> **Plain-text document sources**
# # # # # # #
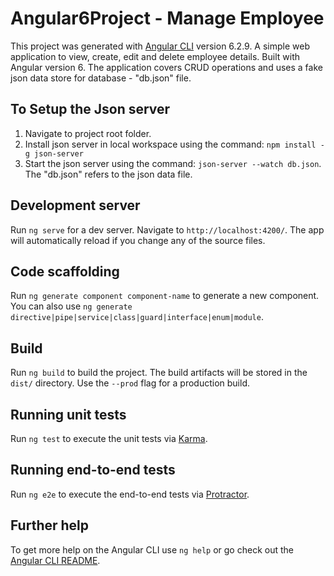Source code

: # Angular6Project - Manage Employee

This project was generated with [Angular CLI](https://github.com/angular/angular-cli) version 6.2.9.
A simple web application to view, create, edit and delete employee details. Built with Angular version 6. The application covers CRUD operations and uses a fake json data store for database - "db.json" file.

## To Setup the Json server

1. Navigate to project root folder. 
2. Install json server in local workspace using the command: `npm install -g json-server`
3. Start the json server using the command: `json-server --watch db.json`. The "db.json" refers to the json data file.

## Development server

Run `ng serve` for a dev server. Navigate to `http://localhost:4200/`. The app will automatically reload if you change any of the source files.

## Code scaffolding

Run `ng generate component component-name` to generate a new component. You can also use `ng generate directive|pipe|service|class|guard|interface|enum|module`.

## Build

Run `ng build` to build the project. The build artifacts will be stored in the `dist/` directory. Use the `--prod` flag for a production build.

## Running unit tests

Run `ng test` to execute the unit tests via [Karma](https://karma-runner.github.io).

## Running end-to-end tests

Run `ng e2e` to execute the end-to-end tests via [Protractor](http://www.protractortest.org/).

## Further help

To get more help on the Angular CLI use `ng help` or go check out the [Angular CLI README](https://github.com/angular/angular-cli/blob/master/README.md).
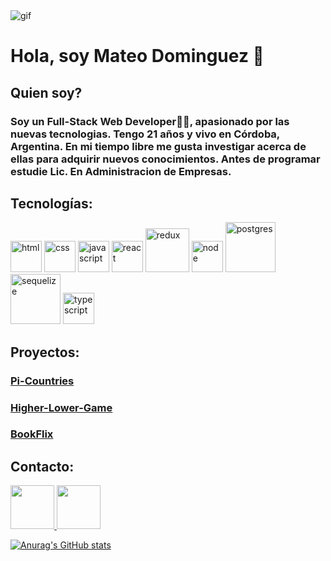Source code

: <img src='https://static.wixstatic.com/media/e2654e_73fdbd00a76f41948416260d1f9d97fa~mv2.gif' alt="gif"/>


# Hola, soy Mateo Dominguez 👋
## Quien soy?

### Soy un Full-Stack Web Developer🙌🙌, apasionado por las nuevas tecnologias. Tengo 21 años y vivo en Córdoba, Argentina. En mi tiempo libre me gusta investigar acerca de ellas para adquirir nuevos conocimientos. Antes de programar estudie Lic. En Administracion de Empresas.


## Tecnologías:
<div > 

<img src='https://cdn-icons-png.flaticon.com/512/174/174854.png' width="50px" alt="html"/>
<img src='https://cdn-icons-png.flaticon.com/512/919/919826.png' width="50px" alt="css" />
<img src='https://cdn.pixabay.com/photo/2015/04/23/17/41/javascript-736400_960_720.png' width="50px" alt="javascript" />
<img src='https://cdn4.iconfinder.com/data/icons/logos-3/600/React.js_logo-512.png' width="50px" alt="react" />
<img src='https://cms-assets.tutsplus.com/uploads/users/1795/posts/30352/preview_image/ReduxLogo.jpg' width="70px" alt="redux" />
<img src='https://img2.freepng.es/20180425/jrw/kisspng-node-js-javascript-web-application-express-js-comp-5ae0f84e2a4242.1423638015246930701731.jpg' width="50px" alt="node" />
<img src='https://www.muylinux.com/wp-content/uploads/2017/10/postgresql.png' width="80px" alt="postgres" />
<img src='https://i.blogs.es/91493f/sequelize/1366_2000.png' width="80px"alt="sequelize"/>
<img src='https://upload.wikimedia.org/wikipedia/commons/thumb/4/4c/Typescript_logo_2020.svg/640px-Typescript_logo_2020.svg.png' width='50px' alt='typescript' />

 </div>
 
 ## Proyectos:
 ### [Pi-Countries](https://countries-app-delta-lac.vercel.app/)
 ### [Higher-Lower-Game](https://higher-or-lower-goals.vercel.app/)
 ### [BookFlix](https://booksflix.vercel.app/)
 
 ## Contacto:
<a href="mailto:elcorreoquequieres@correo.com"> 
<img src='https://cdn-icons-png.flaticon.com/512/281/281769.png' width="70px" />
</a>
 <a href="https://www.linkedin.com/in/mateo-dominguez-139b94207/"> 
 <img src='https://cdn-icons-png.flaticon.com/512/174/174857.png' width="70px" />
  </a>
 
 [![Anurag's GitHub stats](https://github-readme-stats.vercel.app/api?username=Mateodom)](https://github.com/anuraghazra/github-readme-stats)
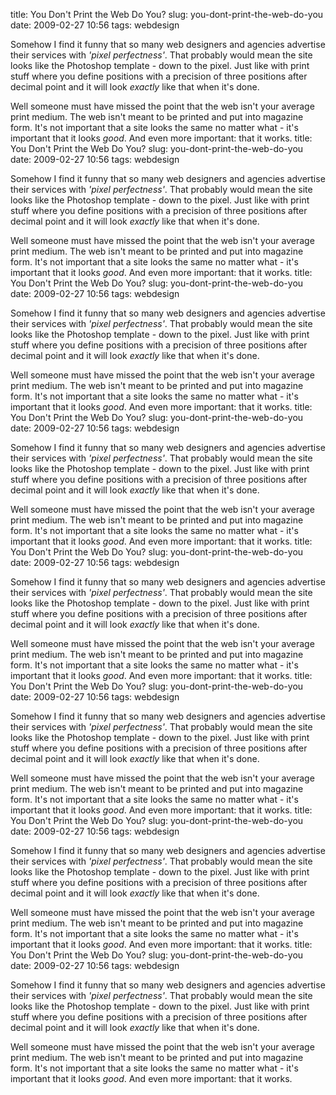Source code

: title: You Don't Print the Web Do You?
slug: you-dont-print-the-web-do-you
date: 2009-02-27 10:56
tags: webdesign

Somehow I find it funny that so many web designers and agencies advertise their services with *'pixel perfectness'*. That probably would mean the site looks like the Photoshop template - down to the pixel. Just like with print stuff where you define positions with a precision of three positions after decimal point and it will look *exactly* like that when it's done.

Well someone must have missed the point that the web isn't your average print medium. The web isn't meant to be printed and put into magazine form. It's not important that a site looks the same no matter what - it's important that it looks *good*. And even more important: that it works.
title: You Don't Print the Web Do You?
slug: you-dont-print-the-web-do-you
date: 2009-02-27 10:56
tags: webdesign

Somehow I find it funny that so many web designers and agencies advertise their services with *'pixel perfectness'*. That probably would mean the site looks like the Photoshop template - down to the pixel. Just like with print stuff where you define positions with a precision of three positions after decimal point and it will look *exactly* like that when it's done.

Well someone must have missed the point that the web isn't your average print medium. The web isn't meant to be printed and put into magazine form. It's not important that a site looks the same no matter what - it's important that it looks *good*. And even more important: that it works.
title: You Don't Print the Web Do You?
slug: you-dont-print-the-web-do-you
date: 2009-02-27 10:56
tags: webdesign

Somehow I find it funny that so many web designers and agencies advertise their services with *'pixel perfectness'*. That probably would mean the site looks like the Photoshop template - down to the pixel. Just like with print stuff where you define positions with a precision of three positions after decimal point and it will look *exactly* like that when it's done.

Well someone must have missed the point that the web isn't your average print medium. The web isn't meant to be printed and put into magazine form. It's not important that a site looks the same no matter what - it's important that it looks *good*. And even more important: that it works.
title: You Don't Print the Web Do You?
slug: you-dont-print-the-web-do-you
date: 2009-02-27 10:56
tags: webdesign

Somehow I find it funny that so many web designers and agencies advertise their services with *'pixel perfectness'*. That probably would mean the site looks like the Photoshop template - down to the pixel. Just like with print stuff where you define positions with a precision of three positions after decimal point and it will look *exactly* like that when it's done.

Well someone must have missed the point that the web isn't your average print medium. The web isn't meant to be printed and put into magazine form. It's not important that a site looks the same no matter what - it's important that it looks *good*. And even more important: that it works.
title: You Don't Print the Web Do You?
slug: you-dont-print-the-web-do-you
date: 2009-02-27 10:56
tags: webdesign

Somehow I find it funny that so many web designers and agencies advertise their services with *'pixel perfectness'*. That probably would mean the site looks like the Photoshop template - down to the pixel. Just like with print stuff where you define positions with a precision of three positions after decimal point and it will look *exactly* like that when it's done.

Well someone must have missed the point that the web isn't your average print medium. The web isn't meant to be printed and put into magazine form. It's not important that a site looks the same no matter what - it's important that it looks *good*. And even more important: that it works.
title: You Don't Print the Web Do You?
slug: you-dont-print-the-web-do-you
date: 2009-02-27 10:56
tags: webdesign

Somehow I find it funny that so many web designers and agencies advertise their services with *'pixel perfectness'*. That probably would mean the site looks like the Photoshop template - down to the pixel. Just like with print stuff where you define positions with a precision of three positions after decimal point and it will look *exactly* like that when it's done.

Well someone must have missed the point that the web isn't your average print medium. The web isn't meant to be printed and put into magazine form. It's not important that a site looks the same no matter what - it's important that it looks *good*. And even more important: that it works.
title: You Don't Print the Web Do You?
slug: you-dont-print-the-web-do-you
date: 2009-02-27 10:56
tags: webdesign

Somehow I find it funny that so many web designers and agencies advertise their services with *'pixel perfectness'*. That probably would mean the site looks like the Photoshop template - down to the pixel. Just like with print stuff where you define positions with a precision of three positions after decimal point and it will look *exactly* like that when it's done.

Well someone must have missed the point that the web isn't your average print medium. The web isn't meant to be printed and put into magazine form. It's not important that a site looks the same no matter what - it's important that it looks *good*. And even more important: that it works.
title: You Don't Print the Web Do You?
slug: you-dont-print-the-web-do-you
date: 2009-02-27 10:56
tags: webdesign

Somehow I find it funny that so many web designers and agencies advertise their services with *'pixel perfectness'*. That probably would mean the site looks like the Photoshop template - down to the pixel. Just like with print stuff where you define positions with a precision of three positions after decimal point and it will look *exactly* like that when it's done.

Well someone must have missed the point that the web isn't your average print medium. The web isn't meant to be printed and put into magazine form. It's not important that a site looks the same no matter what - it's important that it looks *good*. And even more important: that it works.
# # # # # # #
Scan the entries for the word "flaticon". Report each line that has it.

<img src='https://cdn-icons-png.flaticon.com/512/174/174854.png' width="50px" alt="html"/>
<img src='https://cdn-icons-png.flaticon.com/512/919/919826.png' width="50px" alt="css" />
<img src='https://cdn-icons-png.flaticon.com/512/281/281769.png' width="70px" />
 <img src='https://cdn-icons-png.flaticon.com/512/174/174857.png' width="70px" />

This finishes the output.